-- Supplied data follows --

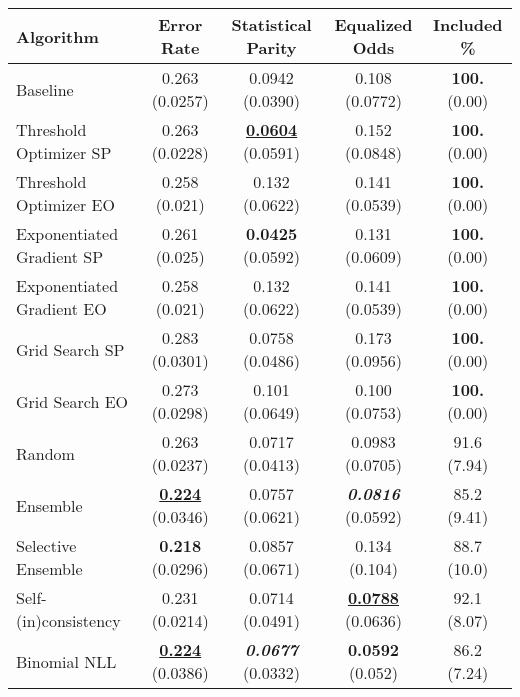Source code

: \begin{tabular} {|l|c|c|c|c|}
\hline
\textbf{Algorithm} & \textbf{Error Rate} & \textbf{Statistical Parity} & \textbf{Equalized Odds} & \textbf{Included \%} \\ \hline
Baseline & 0.263 (0.0257) & 0.0942 (0.0390) & 0.108 (0.0772) & \textbf{100.} (0.00) \\ \hline 
Threshold Optimizer SP & 0.263 (0.0228) & \textbf{\underline{0.0604}} (0.0591) & 0.152 (0.0848) & \textbf{100.} (0.00) \\ \hline 
Threshold Optimizer EO & 0.258 (0.021) & 0.132 (0.0622) & 0.141 (0.0539) & \textbf{100.} (0.00) \\ \hline 
Exponentiated Gradient SP & 0.261 (0.025) & \textbf{0.0425} (0.0592) & 0.131 (0.0609) & \textbf{100.} (0.00) \\ \hline 
Exponentiated Gradient EO & 0.258 (0.021) & 0.132 (0.0622) & 0.141 (0.0539) & \textbf{100.} (0.00) \\ \hline 
Grid Search SP & 0.283 (0.0301) & 0.0758 (0.0486) & 0.173 (0.0956) & \textbf{100.} (0.00) \\ \hline 
Grid Search EO & 0.273 (0.0298) & 0.101 (0.0649) & 0.100 (0.0753) & \textbf{100.} (0.00) \\ \hline 
Random & 0.263 (0.0237) & 0.0717 (0.0413) & 0.0983 (0.0705) & 91.6 (7.94) \\ \hline 
Ensemble & \textbf{\underline{0.224}} (0.0346) & 0.0757 (0.0621) & \textbf{\textit{0.0816}} (0.0592) & 85.2 (9.41) \\ \hline 
Selective Ensemble & \textbf{0.218} (0.0296) & 0.0857 (0.0671) & 0.134 (0.104) & 88.7 (10.0) \\ \hline 
Self-(in)consistency & 0.231 (0.0214) & 0.0714 (0.0491) & \textbf{\underline{0.0788}} (0.0636) & 92.1 (8.07) \\ \hline 
Binomial NLL & \textbf{\underline{0.224}} (0.0386) & \textbf{\textit{0.0677}} (0.0332) & \textbf{0.0592} (0.052) & 86.2 (7.24) \\ \hline 
\end{tabular}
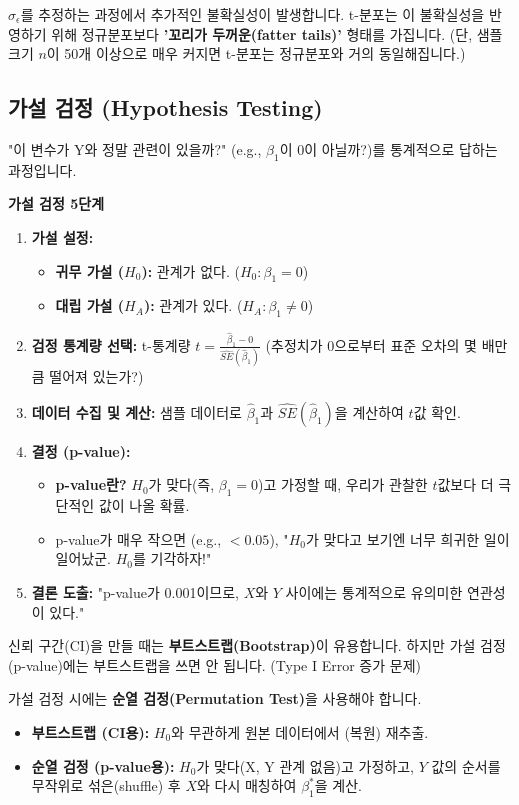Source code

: \documentclass[11pt,a4paper]{book}
\theoremstyle{definition}
\begin{document}
$\sigma_\epsilon$를 추정하는 과정에서 추가적인 불확실성이 발생합니다. t-분포는 이 불확실성을 반영하기 위해 정규분포보다 \textbf{'꼬리가 두꺼운(fatter tails)'} 형태를 가집니다.
(단, 샘플 크기 $n$이 50개 이상으로 매우 커지면 t-분포는 정규분포와 거의 동일해집니다.)

\subsection{가설 검정 (Hypothesis Testing)}

"이 변수가 Y와 정말 관련이 있을까?" (e.g., $\beta_1$이 0이 아닐까?)를 통계적으로 답하는 과정입니다.

\textbf{가설 검정 5단계}
\begin{enumerate}
    \item \textbf{가설 설정:}
        \begin{itemize}
            \item \textbf{귀무 가설 ($H_0$):} 관계가 없다. ($H_0: \beta_1 = 0$)
            \item \textbf{대립 가설 ($H_A$):} 관계가 있다. ($H_A: \beta_1 \neq 0$)
        \end{itemize}
    \item \textbf{검정 통계량 선택:} t-통계량 $t = \frac{\hat{\beta}_1 - 0}{\hat{SE}(\hat{\beta}_1)}$
        (추정치가 0으로부터 표준 오차의 몇 배만큼 떨어져 있는가?)
    \item \textbf{데이터 수집 및 계산:} 샘플 데이터로 $\hat{\beta}_1$과 $\hat{SE}(\hat{\beta}_1)$을 계산하여 $t$값 확인.
    \item \textbf{결정 (p-value):}
        \begin{itemize}
            \item \textbf{p-value란?} $H_0$가 맞다(즉, $\beta_1=0$)고 가정할 때, 우리가 관찰한 $t$값보다 더 극단적인 값이 나올 확률.
            \item p-value가 매우 작으면 (e.g., $< 0.05$), "$H_0$가 맞다고 보기엔 너무 희귀한 일이 일어났군. $H_0$를 기각하자!"
        \end{itemize}
    \item \textbf{결론 도출:} "p-value가 0.001이므로, $X$와 $Y$ 사이에는 통계적으로 유의미한 연관성이 있다."
\end{enumerate}

\begin{warningbox}[title=가설 검정을 위한 부트스트랩? $\rightarrow$ 순열 검정!]
    신뢰 구간(CI)을 만들 때는 \textbf{부트스트랩(Bootstrap)}이 유용합니다. 하지만 가설 검정(p-value)에는 부트스트랩을 쓰면 안 됩니다. (Type I Error 증가 문제)

    가설 검정 시에는 \textbf{순열 검정(Permutation Test)}을 사용해야 합니다.

    \begin{itemize}
        \item \textbf{부트스트랩 (CI용):} $H_0$와 무관하게 원본 데이터에서 (복원) 재추출.
        \item \textbf{순열 검정 (p-value용):} $H_0$가 맞다(X, Y 관계 없음)고 가정하고, $Y$ 값의 순서를 무작위로 섞은(shuffle) 후 $X$와 다시 매칭하여 $\beta_1^*$을 계산.
    \end{itemize}
\end{warningbox}
\end{document}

-- Supplied data concluded --

## Problem requirements
Repeat word for word the lines running from the line containing "0.001이므로, $X$와 $Y$" to the end of the entries above, inclusive.

## Output
    \item \textbf{결론 도출:} "p-value가 0.001이므로, $X$와 $Y$ 사이에는 통계적으로 유의미한 연관성이 있다."
\end{enumerate}

\begin{warningbox}[title=가설 검정을 위한 부트스트랩? $\rightarrow$ 순열 검정!]
    신뢰 구간(CI)을 만들 때는 \textbf{부트스트랩(Bootstrap)}이 유용합니다. 하지만 가설 검정(p-value)에는 부트스트랩을 쓰면 안 됩니다. (Type I Error 증가 문제)

    가설 검정 시에는 \textbf{순열 검정(Permutation Test)}을 사용해야 합니다.

    \begin{itemize}
        \item \textbf{부트스트랩 (CI용):} $H_0$와 무관하게 원본 데이터에서 (복원) 재추출.
        \item \textbf{순열 검정 (p-value용):} $H_0$가 맞다(X, Y 관계 없음)고 가정하고, $Y$ 값의 순서를 무작위로 섞은(shuffle) 후 $X$와 다시 매칭하여 $\beta_1^*$을 계산.
    \end{itemize}
\end{warningbox}
\end{document}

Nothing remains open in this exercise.